SUPPLIED DATA:
··········

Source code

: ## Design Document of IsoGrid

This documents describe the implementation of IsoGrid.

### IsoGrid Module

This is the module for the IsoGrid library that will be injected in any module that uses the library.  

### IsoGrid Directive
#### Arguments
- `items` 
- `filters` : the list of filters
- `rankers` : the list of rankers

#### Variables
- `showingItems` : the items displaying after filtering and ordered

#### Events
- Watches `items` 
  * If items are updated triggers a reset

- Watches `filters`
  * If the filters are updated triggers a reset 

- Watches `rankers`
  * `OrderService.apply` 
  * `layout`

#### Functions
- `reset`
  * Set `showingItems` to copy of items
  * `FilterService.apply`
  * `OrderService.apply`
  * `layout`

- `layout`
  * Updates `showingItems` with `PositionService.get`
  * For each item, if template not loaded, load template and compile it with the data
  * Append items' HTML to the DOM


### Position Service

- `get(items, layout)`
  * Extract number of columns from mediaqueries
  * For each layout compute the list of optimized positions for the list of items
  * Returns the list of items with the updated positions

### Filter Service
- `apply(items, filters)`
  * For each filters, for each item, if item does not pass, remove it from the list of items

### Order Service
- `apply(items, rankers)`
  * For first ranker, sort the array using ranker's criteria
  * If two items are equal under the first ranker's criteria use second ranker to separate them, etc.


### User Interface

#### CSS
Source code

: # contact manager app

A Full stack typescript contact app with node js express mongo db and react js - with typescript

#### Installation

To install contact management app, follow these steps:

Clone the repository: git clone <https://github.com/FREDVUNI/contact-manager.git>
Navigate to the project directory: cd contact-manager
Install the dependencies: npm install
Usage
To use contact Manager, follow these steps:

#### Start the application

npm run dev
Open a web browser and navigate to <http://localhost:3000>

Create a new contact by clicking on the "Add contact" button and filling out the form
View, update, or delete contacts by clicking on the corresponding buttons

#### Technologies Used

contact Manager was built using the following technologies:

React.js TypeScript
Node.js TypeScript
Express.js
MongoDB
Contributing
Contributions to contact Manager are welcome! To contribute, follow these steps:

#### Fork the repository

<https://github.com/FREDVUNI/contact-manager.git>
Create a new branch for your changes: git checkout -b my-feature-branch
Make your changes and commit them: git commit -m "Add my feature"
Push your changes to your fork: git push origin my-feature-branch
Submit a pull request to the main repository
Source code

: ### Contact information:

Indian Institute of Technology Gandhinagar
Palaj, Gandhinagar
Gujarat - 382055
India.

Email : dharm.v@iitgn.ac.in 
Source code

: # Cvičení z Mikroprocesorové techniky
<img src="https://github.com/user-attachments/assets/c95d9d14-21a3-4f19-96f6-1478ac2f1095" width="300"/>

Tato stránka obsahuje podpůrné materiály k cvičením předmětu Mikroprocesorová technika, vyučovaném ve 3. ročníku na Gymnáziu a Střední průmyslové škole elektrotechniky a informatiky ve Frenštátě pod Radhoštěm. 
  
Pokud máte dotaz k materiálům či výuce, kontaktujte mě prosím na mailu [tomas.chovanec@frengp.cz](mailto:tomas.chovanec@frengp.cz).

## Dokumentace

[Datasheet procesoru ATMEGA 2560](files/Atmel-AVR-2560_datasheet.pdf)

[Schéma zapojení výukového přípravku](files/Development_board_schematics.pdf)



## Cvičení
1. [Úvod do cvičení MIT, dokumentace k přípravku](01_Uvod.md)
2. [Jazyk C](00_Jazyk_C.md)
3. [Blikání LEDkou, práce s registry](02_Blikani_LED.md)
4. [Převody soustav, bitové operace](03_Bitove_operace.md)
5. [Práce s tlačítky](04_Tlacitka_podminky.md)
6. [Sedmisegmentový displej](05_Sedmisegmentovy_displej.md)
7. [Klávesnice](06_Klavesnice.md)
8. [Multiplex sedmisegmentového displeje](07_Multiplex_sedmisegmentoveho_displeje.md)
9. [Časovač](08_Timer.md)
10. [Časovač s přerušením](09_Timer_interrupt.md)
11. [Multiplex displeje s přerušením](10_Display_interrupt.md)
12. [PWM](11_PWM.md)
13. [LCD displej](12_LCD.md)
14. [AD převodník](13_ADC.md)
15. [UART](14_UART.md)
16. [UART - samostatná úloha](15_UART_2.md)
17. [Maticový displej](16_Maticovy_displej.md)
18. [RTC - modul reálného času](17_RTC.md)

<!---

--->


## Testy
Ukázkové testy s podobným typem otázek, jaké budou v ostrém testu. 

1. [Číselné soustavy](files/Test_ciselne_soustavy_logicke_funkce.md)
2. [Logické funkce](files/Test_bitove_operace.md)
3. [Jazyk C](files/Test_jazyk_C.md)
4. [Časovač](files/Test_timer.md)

··········

WHAT IS BEING ASKED: What is the number of lines in the data that hold the string "branch"? Answer with the number only.

TASK ANSWER: 2